* _Records for this exercise_
%%

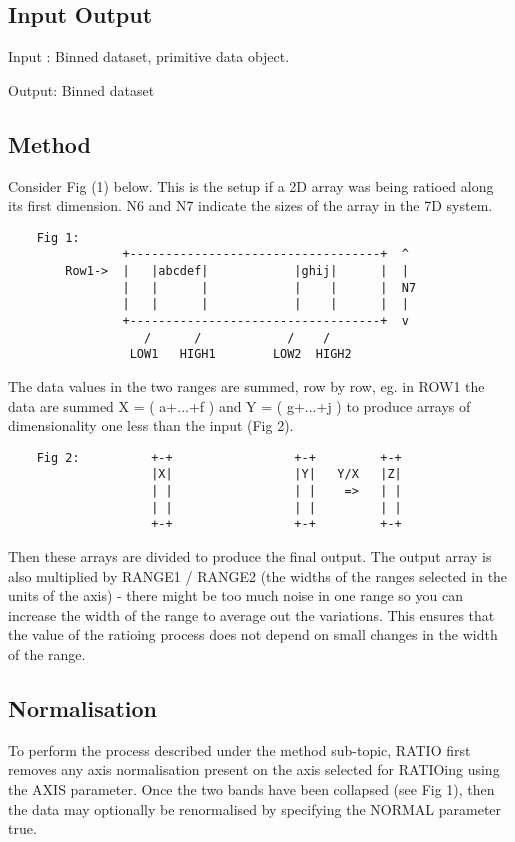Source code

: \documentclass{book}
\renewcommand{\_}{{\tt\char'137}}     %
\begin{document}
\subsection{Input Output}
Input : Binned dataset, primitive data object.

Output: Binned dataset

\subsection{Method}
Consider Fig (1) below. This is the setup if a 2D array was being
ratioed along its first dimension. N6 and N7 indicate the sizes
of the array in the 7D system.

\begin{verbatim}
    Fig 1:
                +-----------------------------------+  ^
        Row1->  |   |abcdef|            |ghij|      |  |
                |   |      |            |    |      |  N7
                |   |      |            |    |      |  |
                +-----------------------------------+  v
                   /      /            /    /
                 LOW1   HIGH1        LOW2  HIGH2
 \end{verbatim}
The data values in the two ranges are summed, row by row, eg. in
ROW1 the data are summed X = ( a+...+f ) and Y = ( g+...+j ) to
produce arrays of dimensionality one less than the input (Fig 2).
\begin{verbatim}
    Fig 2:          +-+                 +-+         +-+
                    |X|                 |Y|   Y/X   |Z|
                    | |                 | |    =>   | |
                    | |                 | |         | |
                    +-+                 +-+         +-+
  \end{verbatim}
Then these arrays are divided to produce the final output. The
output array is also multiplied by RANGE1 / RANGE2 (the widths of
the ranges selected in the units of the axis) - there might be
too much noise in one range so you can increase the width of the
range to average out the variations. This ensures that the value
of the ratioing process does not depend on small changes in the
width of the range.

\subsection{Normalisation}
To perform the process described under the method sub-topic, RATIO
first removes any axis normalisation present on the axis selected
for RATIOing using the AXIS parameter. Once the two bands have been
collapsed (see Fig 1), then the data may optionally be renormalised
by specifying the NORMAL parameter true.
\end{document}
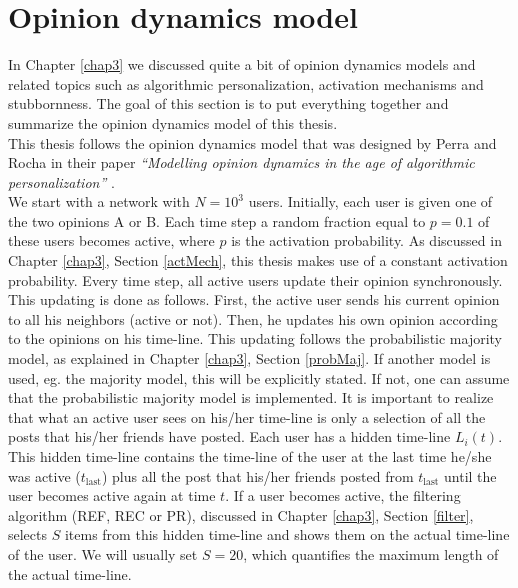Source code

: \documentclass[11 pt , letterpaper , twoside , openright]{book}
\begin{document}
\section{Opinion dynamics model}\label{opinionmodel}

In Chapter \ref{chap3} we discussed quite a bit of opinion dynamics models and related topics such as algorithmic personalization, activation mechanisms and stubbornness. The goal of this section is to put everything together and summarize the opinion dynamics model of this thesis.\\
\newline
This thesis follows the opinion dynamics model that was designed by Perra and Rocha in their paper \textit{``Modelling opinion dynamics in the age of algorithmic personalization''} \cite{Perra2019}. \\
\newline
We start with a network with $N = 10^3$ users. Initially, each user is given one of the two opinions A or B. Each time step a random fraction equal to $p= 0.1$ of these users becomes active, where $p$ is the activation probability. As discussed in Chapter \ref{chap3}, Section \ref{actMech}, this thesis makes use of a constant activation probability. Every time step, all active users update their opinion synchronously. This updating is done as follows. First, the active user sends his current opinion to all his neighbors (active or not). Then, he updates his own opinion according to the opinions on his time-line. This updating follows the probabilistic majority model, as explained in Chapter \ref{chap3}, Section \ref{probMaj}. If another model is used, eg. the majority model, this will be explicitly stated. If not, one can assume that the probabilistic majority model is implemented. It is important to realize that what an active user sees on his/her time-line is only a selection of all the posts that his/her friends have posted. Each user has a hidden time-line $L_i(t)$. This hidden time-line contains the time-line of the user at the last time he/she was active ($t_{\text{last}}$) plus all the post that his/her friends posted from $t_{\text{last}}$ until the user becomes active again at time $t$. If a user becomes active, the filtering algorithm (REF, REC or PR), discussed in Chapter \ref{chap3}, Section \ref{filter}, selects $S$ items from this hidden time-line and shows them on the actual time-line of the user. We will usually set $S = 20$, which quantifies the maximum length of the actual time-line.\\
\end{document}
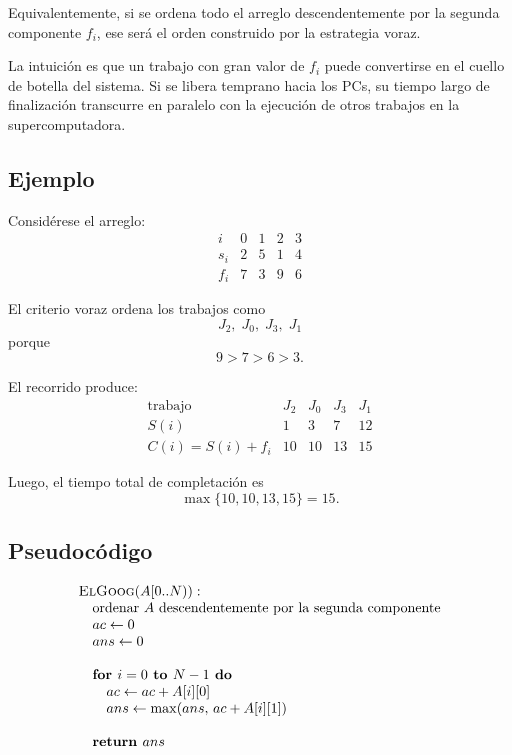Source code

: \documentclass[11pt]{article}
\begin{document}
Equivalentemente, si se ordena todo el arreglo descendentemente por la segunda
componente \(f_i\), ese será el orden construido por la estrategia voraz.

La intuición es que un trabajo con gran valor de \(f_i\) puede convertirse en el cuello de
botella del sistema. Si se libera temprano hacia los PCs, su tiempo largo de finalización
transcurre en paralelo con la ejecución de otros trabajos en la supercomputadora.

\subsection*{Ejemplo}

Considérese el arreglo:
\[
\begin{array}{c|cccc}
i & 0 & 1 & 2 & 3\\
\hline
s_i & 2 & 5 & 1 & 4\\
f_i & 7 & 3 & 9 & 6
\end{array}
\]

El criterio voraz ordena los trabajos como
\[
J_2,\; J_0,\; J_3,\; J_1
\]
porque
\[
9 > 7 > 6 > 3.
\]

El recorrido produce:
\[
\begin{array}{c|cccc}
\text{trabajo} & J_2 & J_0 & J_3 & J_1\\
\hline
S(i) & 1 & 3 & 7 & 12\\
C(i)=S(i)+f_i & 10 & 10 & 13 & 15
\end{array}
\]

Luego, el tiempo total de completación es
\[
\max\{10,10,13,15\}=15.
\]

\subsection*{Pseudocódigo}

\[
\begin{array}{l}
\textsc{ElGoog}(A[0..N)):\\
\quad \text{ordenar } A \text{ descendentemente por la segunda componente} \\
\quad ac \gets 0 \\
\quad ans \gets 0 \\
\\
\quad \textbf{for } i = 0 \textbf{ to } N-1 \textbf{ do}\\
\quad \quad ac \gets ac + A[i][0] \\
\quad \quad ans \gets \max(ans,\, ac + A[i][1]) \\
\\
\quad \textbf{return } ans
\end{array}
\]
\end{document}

%%
%%

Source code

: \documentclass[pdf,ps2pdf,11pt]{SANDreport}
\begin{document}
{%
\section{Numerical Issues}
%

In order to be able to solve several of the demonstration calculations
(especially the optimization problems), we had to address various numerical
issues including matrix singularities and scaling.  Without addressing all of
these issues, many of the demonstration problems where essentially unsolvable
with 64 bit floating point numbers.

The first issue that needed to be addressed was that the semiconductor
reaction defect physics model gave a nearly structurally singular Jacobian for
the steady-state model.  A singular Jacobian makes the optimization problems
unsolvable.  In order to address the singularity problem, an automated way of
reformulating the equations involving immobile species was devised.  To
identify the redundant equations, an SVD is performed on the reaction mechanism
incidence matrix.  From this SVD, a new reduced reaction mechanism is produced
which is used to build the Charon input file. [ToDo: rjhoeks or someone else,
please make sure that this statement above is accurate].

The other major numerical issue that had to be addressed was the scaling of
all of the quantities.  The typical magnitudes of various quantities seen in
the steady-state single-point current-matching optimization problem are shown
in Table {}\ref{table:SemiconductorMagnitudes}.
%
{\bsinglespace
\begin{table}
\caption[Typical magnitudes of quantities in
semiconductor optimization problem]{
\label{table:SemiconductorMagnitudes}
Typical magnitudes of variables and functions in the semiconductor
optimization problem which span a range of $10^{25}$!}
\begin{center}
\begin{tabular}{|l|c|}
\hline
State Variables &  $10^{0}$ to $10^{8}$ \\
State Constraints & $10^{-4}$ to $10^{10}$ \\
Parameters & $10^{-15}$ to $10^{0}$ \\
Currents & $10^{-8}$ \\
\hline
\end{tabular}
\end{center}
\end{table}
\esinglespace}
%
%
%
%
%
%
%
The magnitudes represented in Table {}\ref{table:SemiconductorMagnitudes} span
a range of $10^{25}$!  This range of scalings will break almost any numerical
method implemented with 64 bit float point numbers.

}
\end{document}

%%
%%

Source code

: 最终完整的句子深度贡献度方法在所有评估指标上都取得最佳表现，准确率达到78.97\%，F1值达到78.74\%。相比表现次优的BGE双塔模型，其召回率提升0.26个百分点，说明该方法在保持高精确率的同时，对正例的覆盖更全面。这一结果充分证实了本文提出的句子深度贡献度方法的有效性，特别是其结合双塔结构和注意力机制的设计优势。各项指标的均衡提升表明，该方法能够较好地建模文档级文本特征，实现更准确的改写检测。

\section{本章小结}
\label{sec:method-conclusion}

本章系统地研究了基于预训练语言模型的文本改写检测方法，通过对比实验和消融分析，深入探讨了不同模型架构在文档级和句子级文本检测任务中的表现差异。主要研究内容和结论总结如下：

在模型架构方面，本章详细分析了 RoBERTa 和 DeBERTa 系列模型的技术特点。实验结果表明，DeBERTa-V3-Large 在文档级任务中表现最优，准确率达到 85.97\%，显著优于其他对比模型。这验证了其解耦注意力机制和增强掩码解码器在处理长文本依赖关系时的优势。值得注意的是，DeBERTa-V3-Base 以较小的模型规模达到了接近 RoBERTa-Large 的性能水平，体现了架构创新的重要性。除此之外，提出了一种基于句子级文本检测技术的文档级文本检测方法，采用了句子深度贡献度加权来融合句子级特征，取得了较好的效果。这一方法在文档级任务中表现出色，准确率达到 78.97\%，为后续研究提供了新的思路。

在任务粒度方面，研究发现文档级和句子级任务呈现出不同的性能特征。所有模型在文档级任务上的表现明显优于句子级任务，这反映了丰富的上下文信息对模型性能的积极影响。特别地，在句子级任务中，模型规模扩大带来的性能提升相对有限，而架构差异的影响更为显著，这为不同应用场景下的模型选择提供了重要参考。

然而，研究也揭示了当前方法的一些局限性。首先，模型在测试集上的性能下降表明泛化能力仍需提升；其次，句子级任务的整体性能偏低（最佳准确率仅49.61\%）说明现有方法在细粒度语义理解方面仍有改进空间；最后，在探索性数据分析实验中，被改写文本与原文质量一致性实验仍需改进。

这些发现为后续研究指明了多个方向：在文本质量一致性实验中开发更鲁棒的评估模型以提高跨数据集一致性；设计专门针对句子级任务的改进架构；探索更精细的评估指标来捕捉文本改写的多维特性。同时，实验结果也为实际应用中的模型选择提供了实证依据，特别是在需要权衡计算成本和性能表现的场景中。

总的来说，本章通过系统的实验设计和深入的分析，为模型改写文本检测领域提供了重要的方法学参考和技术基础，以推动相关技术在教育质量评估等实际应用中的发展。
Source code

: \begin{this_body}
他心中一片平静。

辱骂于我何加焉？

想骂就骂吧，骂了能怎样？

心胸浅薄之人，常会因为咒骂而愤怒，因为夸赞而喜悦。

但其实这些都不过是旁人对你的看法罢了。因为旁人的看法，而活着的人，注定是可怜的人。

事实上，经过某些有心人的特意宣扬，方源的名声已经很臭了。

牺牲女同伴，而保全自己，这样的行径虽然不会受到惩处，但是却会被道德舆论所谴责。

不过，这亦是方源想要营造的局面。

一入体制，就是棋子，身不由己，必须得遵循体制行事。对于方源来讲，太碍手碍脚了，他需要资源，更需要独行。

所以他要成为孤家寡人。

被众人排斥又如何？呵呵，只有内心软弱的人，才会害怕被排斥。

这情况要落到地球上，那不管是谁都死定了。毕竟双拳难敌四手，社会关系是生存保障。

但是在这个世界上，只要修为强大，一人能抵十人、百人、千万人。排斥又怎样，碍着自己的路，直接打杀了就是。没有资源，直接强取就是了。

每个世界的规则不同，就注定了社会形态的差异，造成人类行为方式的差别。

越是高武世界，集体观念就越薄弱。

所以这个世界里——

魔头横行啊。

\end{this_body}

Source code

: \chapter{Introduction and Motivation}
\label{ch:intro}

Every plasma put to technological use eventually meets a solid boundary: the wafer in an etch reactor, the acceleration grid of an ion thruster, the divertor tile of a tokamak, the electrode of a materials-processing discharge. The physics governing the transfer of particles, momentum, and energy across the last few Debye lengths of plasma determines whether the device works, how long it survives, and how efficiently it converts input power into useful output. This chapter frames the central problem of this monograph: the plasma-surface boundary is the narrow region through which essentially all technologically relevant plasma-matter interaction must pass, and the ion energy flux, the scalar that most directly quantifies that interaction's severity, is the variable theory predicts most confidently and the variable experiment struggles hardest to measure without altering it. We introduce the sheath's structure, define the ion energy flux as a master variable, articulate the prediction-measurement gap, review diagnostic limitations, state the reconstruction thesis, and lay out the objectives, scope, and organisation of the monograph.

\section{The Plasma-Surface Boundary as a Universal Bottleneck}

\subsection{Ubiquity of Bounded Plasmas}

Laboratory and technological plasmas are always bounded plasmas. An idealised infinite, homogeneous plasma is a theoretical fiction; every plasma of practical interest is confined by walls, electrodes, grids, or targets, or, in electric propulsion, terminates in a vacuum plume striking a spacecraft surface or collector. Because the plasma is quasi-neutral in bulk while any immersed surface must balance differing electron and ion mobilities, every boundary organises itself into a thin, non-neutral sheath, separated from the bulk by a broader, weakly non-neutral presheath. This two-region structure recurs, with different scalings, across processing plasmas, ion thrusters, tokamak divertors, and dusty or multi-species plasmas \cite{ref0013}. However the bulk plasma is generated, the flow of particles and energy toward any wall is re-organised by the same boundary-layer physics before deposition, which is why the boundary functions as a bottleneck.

%%

* _What this task involves_
Looking at the listing above, tally the lines containing "segunda" and give only that tally.

* _The answer_
2